# Miami's Cocaine Cowboys Tours Put You Inside the Most Profitable Drug Empire in American History
In the 1980s, Willie Falcon and Sal Magluta ran the largest cocaine smuggling operation ever dismantled in Miami, flooding the United States with at least 75 tons of Colombian cocaine and generating over $2 billion in cash — and today, several tour operators are taking visitors directly into the neighbourhoods where that empire was built and eventually burned.
The History You Are Walking Into
Miami in the late 1970s and 1980s was the landing strip for the American cocaine epidemic. Falcon and Magluta — two Cuban-American friends from Miami — became the linchpin between Colombian suppliers and the U.S. market, operating with a scale and audacity that repeatedly outpaced law enforcement. Their story, along with the broader cartel violence and corruption of that era, was documented in the Netflix docuseries *Cocaine Cowboys: The Kings of Miami* (2021, six episodes), which brought renewed international attention to a chapter of the city's history that had never really gone away.
At the centre of the criminal web was Griselda Blanco, known as the "Cocaine Godmother," whose brutality and business acumen made her one of the most feared figures in the Medellín cartel's North American operations. The tours do not shy away from her story either.
Corrupt law enforcement, cartel logistics, millions in laundered money flowing through Miami's gleaming new skyline — this is the context you step into when you book one of these experiences.
What the Tours Cover
Stellar Miami Tours offers the *Ghosts, Cocaine Cowboys and Prohibition in Miami Tour*, starting from $400. The tour covers Downtown Miami and Coral Gables, and topics include cocaine smuggling networks, drug cartels, corrupt law enforcement, Griselda Blanco, and Miami's earlier Prohibition-era history — giving you a longer arc of organised crime in the city.
Transportation is by private, luxury SUV, and the operator offers flexibility to customise tours and accommodate corporate groups of up to 30 people. For full details and booking, visit stellarmiamitours.com.

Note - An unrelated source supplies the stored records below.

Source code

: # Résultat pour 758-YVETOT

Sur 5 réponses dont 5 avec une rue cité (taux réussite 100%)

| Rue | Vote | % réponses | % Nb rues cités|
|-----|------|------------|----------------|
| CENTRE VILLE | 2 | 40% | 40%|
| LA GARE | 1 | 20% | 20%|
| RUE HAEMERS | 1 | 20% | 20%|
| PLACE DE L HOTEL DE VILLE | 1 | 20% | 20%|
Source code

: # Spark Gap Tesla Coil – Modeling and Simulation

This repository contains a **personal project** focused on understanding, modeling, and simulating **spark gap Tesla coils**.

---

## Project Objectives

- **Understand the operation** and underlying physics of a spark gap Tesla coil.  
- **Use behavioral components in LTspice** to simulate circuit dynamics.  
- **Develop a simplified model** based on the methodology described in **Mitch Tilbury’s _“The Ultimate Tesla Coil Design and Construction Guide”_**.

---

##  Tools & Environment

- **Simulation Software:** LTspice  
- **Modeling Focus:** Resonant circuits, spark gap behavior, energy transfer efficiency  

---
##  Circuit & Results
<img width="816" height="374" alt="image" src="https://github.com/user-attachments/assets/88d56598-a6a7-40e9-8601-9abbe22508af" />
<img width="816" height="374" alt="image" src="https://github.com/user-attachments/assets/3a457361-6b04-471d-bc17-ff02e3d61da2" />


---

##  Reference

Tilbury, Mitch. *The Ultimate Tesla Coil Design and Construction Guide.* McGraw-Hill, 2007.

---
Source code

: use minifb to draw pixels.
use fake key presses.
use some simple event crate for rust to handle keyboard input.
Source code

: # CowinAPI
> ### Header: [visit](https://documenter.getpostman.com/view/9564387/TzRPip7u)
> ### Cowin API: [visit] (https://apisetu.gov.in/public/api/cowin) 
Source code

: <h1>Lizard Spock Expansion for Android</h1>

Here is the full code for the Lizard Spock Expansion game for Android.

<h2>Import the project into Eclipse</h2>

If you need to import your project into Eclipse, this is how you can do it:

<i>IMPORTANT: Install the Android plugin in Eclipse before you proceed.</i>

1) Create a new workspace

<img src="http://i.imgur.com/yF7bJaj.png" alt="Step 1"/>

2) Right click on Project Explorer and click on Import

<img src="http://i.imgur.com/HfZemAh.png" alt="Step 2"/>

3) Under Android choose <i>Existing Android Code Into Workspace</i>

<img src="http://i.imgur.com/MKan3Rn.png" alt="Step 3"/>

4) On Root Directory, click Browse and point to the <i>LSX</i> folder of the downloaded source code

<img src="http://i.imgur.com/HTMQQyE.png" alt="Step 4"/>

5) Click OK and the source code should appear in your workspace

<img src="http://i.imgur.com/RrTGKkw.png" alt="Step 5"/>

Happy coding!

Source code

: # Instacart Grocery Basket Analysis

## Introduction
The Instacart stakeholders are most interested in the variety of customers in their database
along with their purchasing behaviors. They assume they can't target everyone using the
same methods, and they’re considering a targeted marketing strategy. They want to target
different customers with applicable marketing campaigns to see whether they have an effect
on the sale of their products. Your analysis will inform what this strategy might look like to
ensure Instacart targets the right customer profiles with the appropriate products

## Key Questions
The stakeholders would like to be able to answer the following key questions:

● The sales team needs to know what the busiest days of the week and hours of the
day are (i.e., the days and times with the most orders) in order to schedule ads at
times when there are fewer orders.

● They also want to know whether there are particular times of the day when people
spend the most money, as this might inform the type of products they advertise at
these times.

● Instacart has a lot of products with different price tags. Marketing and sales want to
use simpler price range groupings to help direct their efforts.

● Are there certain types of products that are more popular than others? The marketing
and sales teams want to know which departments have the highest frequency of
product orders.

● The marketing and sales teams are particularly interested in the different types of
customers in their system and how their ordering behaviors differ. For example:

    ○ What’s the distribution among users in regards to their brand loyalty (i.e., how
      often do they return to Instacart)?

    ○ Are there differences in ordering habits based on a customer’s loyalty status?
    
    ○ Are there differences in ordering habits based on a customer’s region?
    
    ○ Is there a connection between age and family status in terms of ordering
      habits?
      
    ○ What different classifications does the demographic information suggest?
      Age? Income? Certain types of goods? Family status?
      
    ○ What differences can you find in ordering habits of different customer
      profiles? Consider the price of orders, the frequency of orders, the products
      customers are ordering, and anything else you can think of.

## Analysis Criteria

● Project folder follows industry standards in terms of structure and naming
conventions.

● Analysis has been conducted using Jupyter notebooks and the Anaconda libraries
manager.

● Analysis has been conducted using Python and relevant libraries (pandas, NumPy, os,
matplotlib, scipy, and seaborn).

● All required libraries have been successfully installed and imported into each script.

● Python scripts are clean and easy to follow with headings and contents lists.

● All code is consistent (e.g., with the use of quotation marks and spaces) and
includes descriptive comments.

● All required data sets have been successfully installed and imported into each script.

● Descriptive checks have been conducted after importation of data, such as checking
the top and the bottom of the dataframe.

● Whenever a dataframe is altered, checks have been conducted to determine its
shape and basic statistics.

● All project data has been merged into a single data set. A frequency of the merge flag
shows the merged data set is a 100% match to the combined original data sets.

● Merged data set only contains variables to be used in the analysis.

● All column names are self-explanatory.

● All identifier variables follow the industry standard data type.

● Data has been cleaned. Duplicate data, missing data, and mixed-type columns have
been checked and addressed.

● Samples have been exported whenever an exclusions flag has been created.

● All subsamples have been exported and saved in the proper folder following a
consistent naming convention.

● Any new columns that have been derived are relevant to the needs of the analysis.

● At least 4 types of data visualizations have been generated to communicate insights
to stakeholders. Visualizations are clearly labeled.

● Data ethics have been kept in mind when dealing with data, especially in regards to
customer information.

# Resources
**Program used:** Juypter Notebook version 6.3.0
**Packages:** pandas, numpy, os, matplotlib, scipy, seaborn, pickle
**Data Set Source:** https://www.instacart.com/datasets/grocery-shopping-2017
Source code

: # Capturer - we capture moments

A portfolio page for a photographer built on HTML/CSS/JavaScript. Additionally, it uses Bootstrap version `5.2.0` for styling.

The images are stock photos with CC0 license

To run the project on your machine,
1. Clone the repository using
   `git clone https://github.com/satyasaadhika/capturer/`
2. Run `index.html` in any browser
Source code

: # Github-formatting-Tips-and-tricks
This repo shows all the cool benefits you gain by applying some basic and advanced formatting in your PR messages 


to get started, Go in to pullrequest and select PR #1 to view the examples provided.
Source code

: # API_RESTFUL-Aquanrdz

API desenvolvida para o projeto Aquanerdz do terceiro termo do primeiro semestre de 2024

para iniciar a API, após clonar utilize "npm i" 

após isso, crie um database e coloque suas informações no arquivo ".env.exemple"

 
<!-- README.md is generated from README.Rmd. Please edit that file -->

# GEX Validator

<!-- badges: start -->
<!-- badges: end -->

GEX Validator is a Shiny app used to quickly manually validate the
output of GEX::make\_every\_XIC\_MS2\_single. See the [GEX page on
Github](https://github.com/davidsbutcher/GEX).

For travellers who prefer to compare options before committing, a curated selection of Miami crime tours — including Cocaine Cowboys-themed experiences from multiple operators — is available through Viator's Miami Crime Tours page. ToursByLocals also lists a "Gangsters, Cocaine Cowboys and True Crime" experience in Miami for those seeking a more personalised, local-guide format.
Pricing and availability for individual operators varies — contact the operator directly to confirm current schedules and group rates.
Why Miami, Why Now
Miami is not a passive backdrop for this history. The cocaine trade physically shaped the city. The building boom of the early 1980s was widely attributed in part to cartel money moving through real estate and construction. Banks that handled cash without asking questions. Lawyers who defended the indefensible. Nightclubs where product and profit circulated in plain sight.
Walking through Coral Gables or Downtown Miami with a knowledgeable guide reframes the architecture, the wealth, and the geography in ways that no documentary fully replicates. You are not reading about a crime scene — you are standing in one.
Practical Information
- **Operator:** Stellar Miami Tours (confirmed), plus listings on Viator and ToursByLocals
- **Starting price:** From $400 (Stellar Miami Tours)
- **Locations:** Downtown Miami and Coral Gables
- **Transport:** Luxury SUV (Stellar Miami Tours)
- **Group size:** Up to 30 people for corporate/group bookings
- **Tour duration:** Contact the operator for current details
- **Booking:** Via operator websites or [Viator](https://www.viator.com/en-GB/Miami-tours/Crime-Tours/d676-tag21510)
Before You Go
If you want to arrive prepared, watch *Cocaine Cowboys: The Kings of Miami* on Netflix before your trip. The six-episode series covers the Falcon and Magluta operation in detail and gives you the names, faces, and court footage that your guide will reference on the ground. Pair it with the original 2006 documentary *Cocaine Cowboys* for broader context on the era's violence.
Miami's true crime tours are not sensationalist day trips. At their best, they are a serious engagement with how organised crime embedded itself inside an American city — and how much of that story is still written into the streets.